Submitted by Caswell Franklyn
At a press conference just prior to his 80th birthday in March 2011, former Soviet President Mikhail Gorbachev said of his country Russia:
“We have everything – a parliament, courts, a president, a prime minister and so on. But it’s more of an imitation… We have institutions but they don’t work. We have laws but they must be enforced”.
With the exception of the reference to a president, those sentiments are equally true for Barbados. Our country is supposed to be a democracy which operates under the Westminster System of governance as practiced in England. We have copied all the major democratic institutions from England but our copy does not work. It seems as though when they were making our copy of the Westminster System, the copier was extremely low on toner.
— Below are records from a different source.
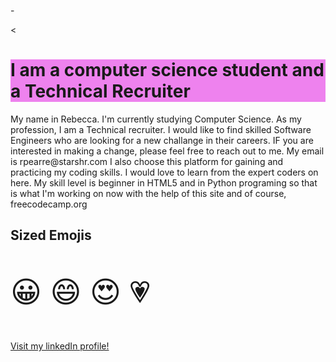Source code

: -<!DOCTYPE html>
<html>
<head>

</head>
<body>

<<h1 style="background-color:Violet;">I am a computer science student and a Technical Recruiter</h1>
  
  
<p> My name in Rebecca. I'm currently studying Computer Science. As my profession, I am a Technical recruiter.
  I would like to find skilled Software Engineers who are looking for a new challange in their careers.
  IF you are interested in making a change, please feel free to reach out to me. My email is rpearre@starshr.com
  I also choose this platform for gaining and practicing my coding skills. I would love to learn from the expert 
  coders on here. My skill level is beginner in HTML5 and in Python programing so that is what I'm working on now with the help of this
  site and of course, freecodecamp.org</p>

  <h2>Sized Emojis</h2>

<p style="font-size:48px">
&#128512; &#128516; &#128525; &#128151;
</p>

  
</body>


<a href="https://www.linkedin.com/in/rebecca-pearre-ba3846212/">Visit my linkedIn profile!</a></p>

</html>
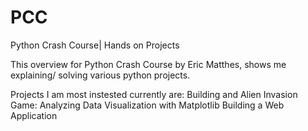 # PCC
Python Crash Course| Hands on Projects

This overview for Python Crash Course by Eric Matthes, shows me explaining/ solving various python projects.

Projects I am most instested currently are:
  Building and Alien Invasion Game:
  Analyzing Data Visualization with Matplotlib
  Building a Web Application 
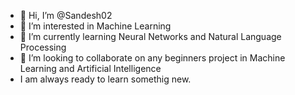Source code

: - 👋 Hi, I’m @Sandesh02
- 👀 I’m interested in Machine Learning
- 🌱 I’m currently learning Neural Networks and Natural Language Processing
- 💞️ I’m looking to collaborate on any beginners project in Machine Learning and Artificial Intelligence
- I am always ready to learn somethig new.

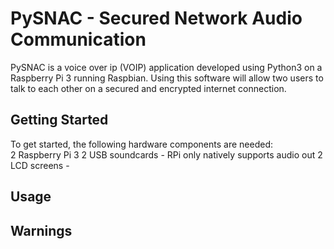 # PySNAC - Secured Network Audio Communication

PySNAC is a voice over ip (VOIP) application developed using Python3 on a Raspberry Pi 3 running Raspbian.
Using this software will allow two users to talk to each other on a secured and encrypted internet connection.

## Getting Started

To get started, the following hardware components are needed:<br/>
  2 Raspberry Pi 3
  2 USB soundcards
    - RPi only natively supports audio out
  2 LCD screens
    - 

## Usage

## Warnings

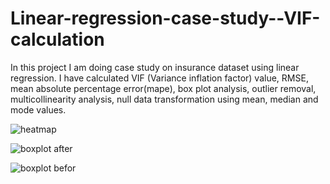 # Linear-regression-case-study--VIF-calculation
In this project I am doing case study on insurance dataset using linear regression. I have calculated VIF (Variance inflation factor) value, RMSE, mean absolute percentage error(mape), box plot analysis, outlier removal, multicollinearity analysis, null data  transformation using mean, median and mode values.

![heatmap](https://github.com/shubhankarPrakashNath/Linear-regression-case-study--VIF-calculation/assets/168228343/1c9a62c2-174a-401a-ac33-3b1f98fd5f58)

![boxplot after](https://github.com/shubhankarPrakashNath/Linear-regression-case-study--VIF-calculation/assets/168228343/000714a5-7703-4da7-a0de-369964bd68e5)

![boxplot befor](https://github.com/shubhankarPrakashNath/Linear-regression-case-study--VIF-calculation/assets/168228343/3fe9ca08-4713-4ff5-a981-39c8541345c9)

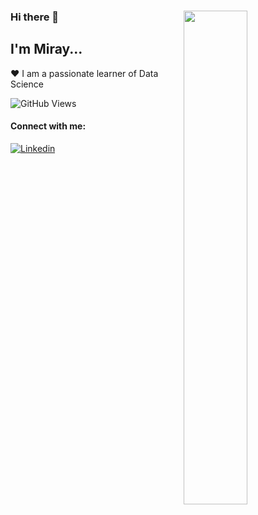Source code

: 
<div class='container'>
<div><img align='right' style="height: auto; width: 45%; class="img" src="https://github-readme-stats.vercel.app/api?username=miraytopal&theme=radical&show_icons=true&include_all_commits=true&hide_border=true" /></div>

### Hi there 👋 
I'm Miray...
--

:heart: I am a passionate learner of Data Science


![GitHub Views](https://komarev.com/ghpvc/?username=miraytopal&color=db5a6b)

#### Connect with me:

[![Linkedin]( https://img.shields.io/badge/linkedin-%230077B5.svg?style=for-the-badge&logo=linkedin&logoColor=white>)](https://www.linkedin.com/in/miray-topal/)
&nbsp;
<!--

[![Gmail](https://img.shields.io/badge/Gmail-D14836?style=for-the-badge&logo=gmail&logoColor=white)](https://www.miraytopal92@gmail.com/)
[![Gmail](https://img.shields.io/badge/Gmail-EA4335.svg?style=for-the-badge&logo=Gmail&logoColor=white)](miraytopal92@gmail.com)

[![Linkedin](https://i.stack.imgur.com/gVE0j.png)](https://www.linkedin.com/in/miray-topal/)
**miraytopal/miraytopal** is a ✨ _special_ ✨ repository because its `README.md` (this file) appears on your GitHub profile.

Here are some ideas to get you started:

- 🔭 I’m currently working on ...
- 🌱 I’m currently learning ...
- 👯 I’m looking to collaborate on ...
- 🤔 I’m looking for help with ...
- 💬 Ask me about ...
- 📫 How to reach me: ...
- 😄 Pronouns: ...
- ⚡ Fun fact: ...
![Visitor Count](https://profile-counter.glitch.me/{miraytopal}/count.svg)

![Visitor Count](https://profile-counter.glitch.me/{miraytopal}/count.svg)
-->






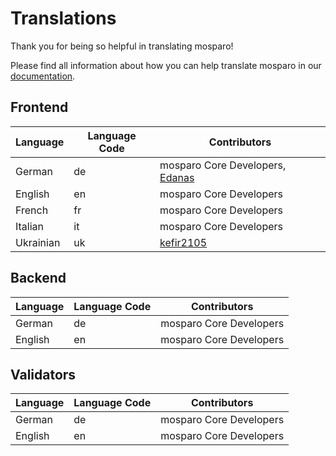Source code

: # Translations

Thank you for being so helpful in translating mosparo!

Please find all information about how you can help translate mosparo in our [documentation](https://documentation.mosparo.io/docs/translating).

## Frontend

| Language   | Language Code | Contributors                                                               |
|------------|---------------|----------------------------------------------------------------------------|
| German     | de            | mosparo Core Developers, [Edanas](https://hosted.weblate.org/user/Edanas/) |
| English    | en            | mosparo Core Developers                                                    |
| French     | fr            | mosparo Core Developers                                                    |
| Italian    | it            | mosparo Core Developers                                                    |
| Ukrainian  | uk            | [kefir2105](https://hosted.weblate.org/user/kefir2105/)                    |

## Backend
| Language | Language Code | Contributors            |
|----------|---------------|-------------------------|
| German   | de            | mosparo Core Developers |
| English  | en            | mosparo Core Developers |

## Validators
| Language | Language Code | Contributors             |
|----------|---------------|--------------------------|
| German   | de            | mosparo Core Developers  |
| English  | en            | mosparo Core Developers  |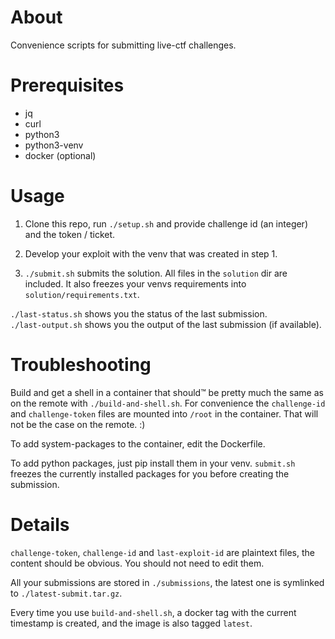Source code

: # About 

Convenience scripts for submitting live-ctf challenges.

# Prerequisites

- jq
- curl
- python3
- python3-venv
- docker (optional)

# Usage

1. Clone this repo, run `./setup.sh` and provide challenge id (an integer) and the
   token / ticket.

2. Develop your exploit with the venv that was created in step 1.

3. `./submit.sh` submits the solution. All files in the `solution` dir are
   included. It also freezes your venvs requirements into `solution/requirements.txt`.

`./last-status.sh` shows you the status of the last submission.  
`./last-output.sh` shows you the output of the last submission (if available).

# Troubleshooting

Build and get a shell in a container that should™️ be pretty much the same as on the
remote with `./build-and-shell.sh`. For convenience the `challenge-id`
and `challenge-token` files are mounted into `/root` in the container. That will not be
the case on the remote. :)

To add system-packages to the container, edit the Dockerfile.

To add python packages, just pip install them in your venv. `submit.sh` freezes the
currently installed packages for you before creating the submission.

# Details

`challenge-token`, `challenge-id` and `last-exploit-id` are plaintext files, the content
should be obvious. You should not need to edit them.

All your submissions are stored in `./submissions`, the latest one is symlinked to
`./latest-submit.tar.gz`.

Every time you use `build-and-shell.sh`, a docker tag with the current timestamp is
created, and the image is also tagged `latest`.
 
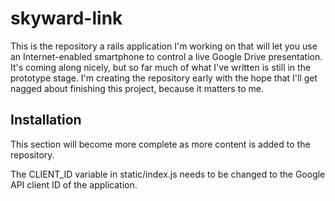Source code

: skyward-link
============

This is the repository a rails application I'm working on that will let you use an Internet-enabled smartphone to control a live Google Drive presentation. It's coming along nicely, but so far much of what I've written is still in the prototype stage. I'm creating the repository early with the hope that I'll get nagged about finishing this project, because it matters to me.


Installation
------------
This section will become more complete as more content is added to the repository.

The CLIENT_ID variable in static/index.js needs to be changed to the Google API client ID of the application.
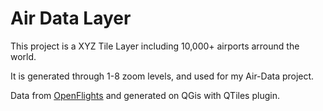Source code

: # Air Data Layer

This project is a XYZ Tile Layer including 10,000+ airports arround the world.


It is generated through 1-8 zoom levels, and used for my Air-Data project.



Data from [OpenFlights](https://openflights.org/) and generated on QGis with QTiles plugin.
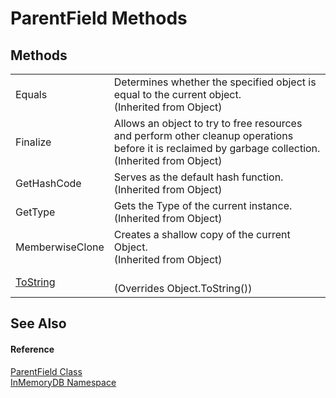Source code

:# ParentField Methods




## Methods
<table>
<tr>
<td>Equals</td>
<td>Determines whether the specified object is equal to the current object.<br />(Inherited from Object)</td></tr>
<tr>
<td>Finalize</td>
<td>Allows an object to try to free resources and perform other cleanup operations before it is reclaimed by garbage collection.<br />(Inherited from Object)</td></tr>
<tr>
<td>GetHashCode</td>
<td>Serves as the default hash function.<br />(Inherited from Object)</td></tr>
<tr>
<td>GetType</td>
<td>Gets the Type of the current instance.<br />(Inherited from Object)</td></tr>
<tr>
<td>MemberwiseClone</td>
<td>Creates a shallow copy of the current Object.<br />(Inherited from Object)</td></tr>
<tr>
<td><a href="76ef8103-d3af-0228-5811-e660de39c622">ToString</a></td>
<td><br />(Overrides Object.ToString())</td></tr>
</table>

## See Also


#### Reference
<a href="5461e5eb-5405-4cba-b818-6e7fd22b84dd">ParentField Class</a>  
<a href="044e8d7f-0f94-a8b4-bd65-529f6359fdf7">InMemoryDB Namespace</a>  
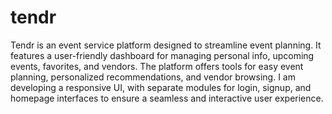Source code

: # tendr
Tendr is an event service platform designed to streamline event planning. It features a user-friendly dashboard for managing personal info, upcoming events, favorites, and vendors. The platform offers tools for easy event planning, personalized recommendations, and vendor browsing. I am developing a responsive UI, with separate modules for login, signup, and homepage interfaces to ensure a seamless and interactive user experience.

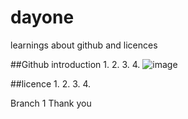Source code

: # dayone
learnings about github and licences

##Github introduction
1.
2.
3.
4.
![image](https://user-images.githubusercontent.com/116055782/196607804-cdc9e1e4-f126-4c0a-83a3-d7e8026951d6.png)

##licence
1.
2.
3.
4.

Branch 1 Thank you 


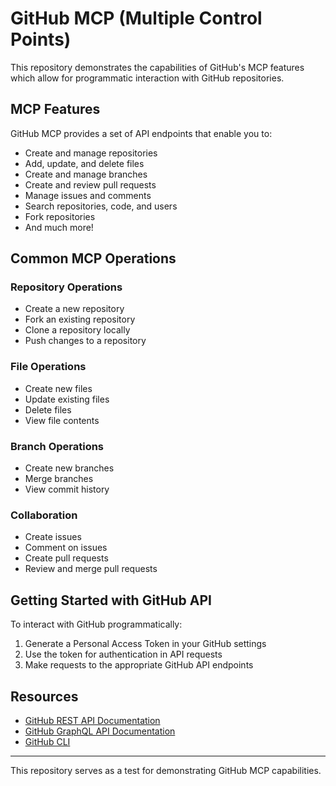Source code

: # GitHub MCP (Multiple Control Points)

This repository demonstrates the capabilities of GitHub's MCP features which allow for programmatic interaction with GitHub repositories.

## MCP Features

GitHub MCP provides a set of API endpoints that enable you to:

- Create and manage repositories
- Add, update, and delete files
- Create and manage branches
- Create and review pull requests
- Manage issues and comments
- Search repositories, code, and users
- Fork repositories
- And much more!

## Common MCP Operations

### Repository Operations
- Create a new repository
- Fork an existing repository
- Clone a repository locally
- Push changes to a repository

### File Operations
- Create new files
- Update existing files
- Delete files
- View file contents

### Branch Operations
- Create new branches
- Merge branches
- View commit history

### Collaboration
- Create issues
- Comment on issues
- Create pull requests
- Review and merge pull requests

## Getting Started with GitHub API

To interact with GitHub programmatically:

1. Generate a Personal Access Token in your GitHub settings
2. Use the token for authentication in API requests
3. Make requests to the appropriate GitHub API endpoints

## Resources

- [GitHub REST API Documentation](https://docs.github.com/en/rest)
- [GitHub GraphQL API Documentation](https://docs.github.com/en/graphql)
- [GitHub CLI](https://cli.github.com/)

---

This repository serves as a test for demonstrating GitHub MCP capabilities.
One of the main planks of the Westminster System is a separation of powers among the three branches of government, namely: the judiciary, parliament and the executive (cabinet). In Barbados the separation that is vital for the effective functioning of the state is virtually non-existent. What passes for governance in Barbados makes a mockery of the Westminster System and is merely a parody that should be an embarrassment for an educated people.
According to the Westminster System, the lower house of parliament has the power to dismiss the Government. In our present parliament, the cabinet forms the largest group of members in the House of Assembly, even bigger than the Opposition and the Government backbench combined. It therefore means that the Cabinet members of the House can out vote the other members, which in effect means that the House of Assembly has no control over the Cabinet. What we have can only be described as a dictatorship operating under the guise of a parliamentary democracy.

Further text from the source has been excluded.